Au printemps 2012, lors de la première, ils ne trouvent qu'un massicot pour découper le papier, et un carton d'imprimante. La seconde s'avérera plus fructueuse.
A l'entrepôt de Courtry (Seine-et-Marne), "j'ai pris des mesures et je me suis rendu compte qu'il en manquait", se souvient l'enquêteur. Il y a un vide sous la rampe qu'empruntent les véhicules pour monter.
Dans le garage, derrière deux rangées successives d'étagères se cache une petite trappe habilement dissimulée, qui s'ouvre avec un tournevis cruciforme.
La trouvaille, une pièce d'une quarantaine de mètres carrés, des imprimantes, deux machines de typographie (impression par pression) "Heidelberg" que Patrom avait "bidouillées", explique l'enquêteur. Des machines qui au total pèsent des tonnes, "pour les enlever il a fallu des grues".
L'une servait pour le fil sécurisé et le filigrane des billets, l'autre pour le passage à chaud.
Outre ces machines, il fallait du papier, "Clairefontaine", bleu clair pour les billets de 20, "ivoire" pour ceux de 50. De simples feuilles disponibles dans le commerce, qui ont le même grammage que les vrais billets. De l'encre, et le savoir-faire de Patrom.
- Un 'mauvais comptage?' -
Pour que la cour et les jurés constatent le résultat, le président fait ouvrir des scellés. De l'avocat général au dernier juré supplémentaire, chacun examine avec attention les faux billets, le président y va de son diagnostic, "la texture a l'air meilleure sur le 50 a priori".
"La France est malheureusement le pays où il y a le plus de fausse monnaie", poursuit l'enquêteur, qui souligne la "mauvaise communication" auprès du public, "les gens ne savent pas les reconnaître". Les faux billets de Patrom, "à la lampe UV, on voit tout de suite que c'est faux" mais le stylo, pour tester l'authenticité, "ça marche pas".
Moment de flottement. La greffière fait le compte, la mine contrariée, cherche l?huissier d'audience du regard. Elle souffle, il recompte. La greffière parle à l'oreille du président, il grimace. On regarde sous les dossiers pour voir si quelque billet ne serait pas venu s'égarer.
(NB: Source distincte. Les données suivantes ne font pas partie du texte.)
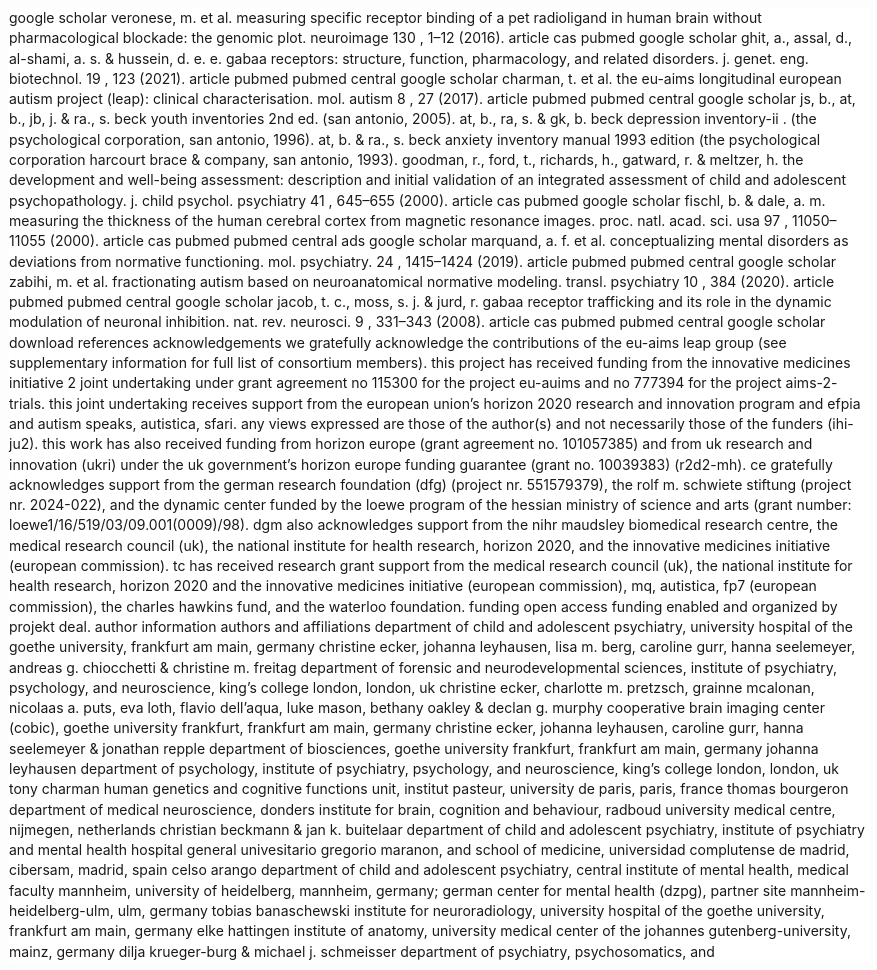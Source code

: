 google scholar veronese, m. et al. measuring specific receptor binding of a pet radioligand in human brain without pharmacological blockade: the genomic plot. neuroimage 130 , 1–12 (2016). article cas pubmed google scholar ghit, a., assal, d., al-shami, a. s. &amp; hussein, d. e. e. gabaa receptors: structure, function, pharmacology, and related disorders. j. genet. eng. biotechnol. 19 , 123 (2021). article pubmed pubmed central google scholar charman, t. et al. the eu-aims longitudinal european autism project (leap): clinical characterisation. mol. autism 8 , 27 (2017). article pubmed pubmed central google scholar js, b., at, b., jb, j. &amp; ra., s. beck youth inventories 2nd ed. (san antonio, 2005). at, b., ra, s. &amp; gk, b. beck depression inventory-ii . (the psychological corporation, san antonio, 1996). at, b. &amp; ra., s. beck anxiety inventory manual 1993 edition (the psychological corporation harcourt brace &amp; company, san antonio, 1993). goodman, r., ford, t., richards, h., gatward, r. &amp; meltzer, h. the development and well-being assessment: description and initial validation of an integrated assessment of child and adolescent psychopathology. j. child psychol. psychiatry 41 , 645–655 (2000). article cas pubmed google scholar fischl, b. &amp; dale, a. m. measuring the thickness of the human cerebral cortex from magnetic resonance images. proc. natl. acad. sci. usa 97 , 11050–11055 (2000). article cas pubmed pubmed central ads google scholar marquand, a. f. et al. conceptualizing mental disorders as deviations from normative functioning. mol. psychiatry. 24 , 1415–1424 (2019). article pubmed pubmed central google scholar zabihi, m. et al. fractionating autism based on neuroanatomical normative modeling. transl. psychiatry 10 , 384 (2020). article pubmed pubmed central google scholar jacob, t. c., moss, s. j. &amp; jurd, r. gabaa receptor trafficking and its role in the dynamic modulation of neuronal inhibition. nat. rev. neurosci. 9 , 331–343 (2008). article cas pubmed pubmed central google scholar download references acknowledgements we gratefully acknowledge the contributions of the eu-aims leap group (see supplementary information for full list of consortium members). this project has received funding from the innovative medicines initiative 2 joint undertaking under grant agreement no 115300 for the project eu-auims and no 777394 for the project aims-2- trials. this joint undertaking receives support from the european union’s horizon 2020 research and innovation program and efpia and autism speaks, autistica, sfari. any views expressed are those of the author(s) and not necessarily those of the funders (ihi-ju2). this work has also received funding from horizon europe (grant agreement no. 101057385) and from uk research and innovation (ukri) under the uk government’s horizon europe funding guarantee (grant no. 10039383) (r2d2-mh). ce gratefully acknowledges support from the german research foundation (dfg) (project nr. 551579379), the rolf m. schwiete stiftung (project nr. 2024-022), and the dynamic center funded by the loewe program of the hessian ministry of science and arts (grant number: loewe1/16/519/03/09.001(0009)/98). dgm also acknowledges support from the nihr maudsley biomedical research centre, the medical research council (uk), the national institute for health research, horizon 2020, and the innovative medicines initiative (european commission). tc has received research grant support from the medical research council (uk), the national institute for health research, horizon 2020 and the innovative medicines initiative (european commission), mq, autistica, fp7 (european commission), the charles hawkins fund, and the waterloo foundation. funding open access funding enabled and organized by projekt deal. author information authors and affiliations department of child and adolescent psychiatry, university hospital of the goethe university, frankfurt am main, germany christine ecker, johanna leyhausen, lisa m. berg, caroline gurr, hanna seelemeyer, andreas g. chiocchetti &amp; christine m. freitag department of forensic and neurodevelopmental sciences, institute of psychiatry, psychology, and neuroscience, king’s college london, london, uk christine ecker, charlotte m. pretzsch, grainne mcalonan, nicolaas a. puts, eva loth, flavio dell’aqua, luke mason, bethany oakley &amp; declan g. murphy cooperative brain imaging center (cobic), goethe university frankfurt, frankfurt am main, germany christine ecker, johanna leyhausen, caroline gurr, hanna seelemeyer &amp; jonathan repple department of biosciences, goethe university frankfurt, frankfurt am main, germany johanna leyhausen department of psychology, institute of psychiatry, psychology, and neuroscience, king’s college london, london, uk tony charman human genetics and cognitive functions unit, institut pasteur, university de paris, paris, france thomas bourgeron department of medical neuroscience, donders institute for brain, cognition and behaviour, radboud university medical centre, nijmegen, netherlands christian beckmann &amp; jan k. buitelaar department of child and adolescent psychiatry, institute of psychiatry and mental health hospital general univesitario gregorio maranon, and school of medicine, universidad complutense de madrid, cibersam, madrid, spain celso arango department of child and adolescent psychiatry, central institute of mental health, medical faculty mannheim, university of heidelberg, mannheim, germany; german center for mental health (dzpg), partner site mannheim-heidelberg-ulm, ulm, germany tobias banaschewski institute for neuroradiology, university hospital of the goethe university, frankfurt am main, germany elke hattingen institute of anatomy, university medical center of the johannes gutenberg-university, mainz, germany dilja krueger-burg &amp; michael j. schmeisser department of psychiatry, psychosomatics, and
Pendant ce temps, l'enquêteur continue sa déposition, parle de la contrefaçon de masse en Italie, explique qu'en France, seuls "quatre ou cinq" faussaires sont susceptibles d'avoir le niveau de technicité de Patrom.
Ce qui n'était jusqu?ici que murmuré jaillit. Le président évoque le "petit souci": l'étiquette de la pochette transparente du scellé mentionnne 79 billets de 20 euros, "on en a que 57".
"Est-ce qu'il y a eu un mauvais comptage?" s'interroge-t-il.
Il n'y en a en tout cas pas eu lors de l'ouverture du scellé. En marge de l'audience, les uns et les autres émettent l'hypothèse d'une erreur lors de la constitution du scellé. Peut-être due à la fatigue d'une longue perquisition, qui, comme l'avait dit l'enquêteur, "a commencé à 10H00 du matin" pour se terminer "le lendemain à 14H00", "on a travaillé toute la nuit, ça a été un énorme travail".
Si les faits reprochés aux deux accusés sont passibles de 30 ans de réclusion criminelle, Patrom, en récidive légale, encourt la perpétuité.
Le procès est prévu jusqu'à vendredi.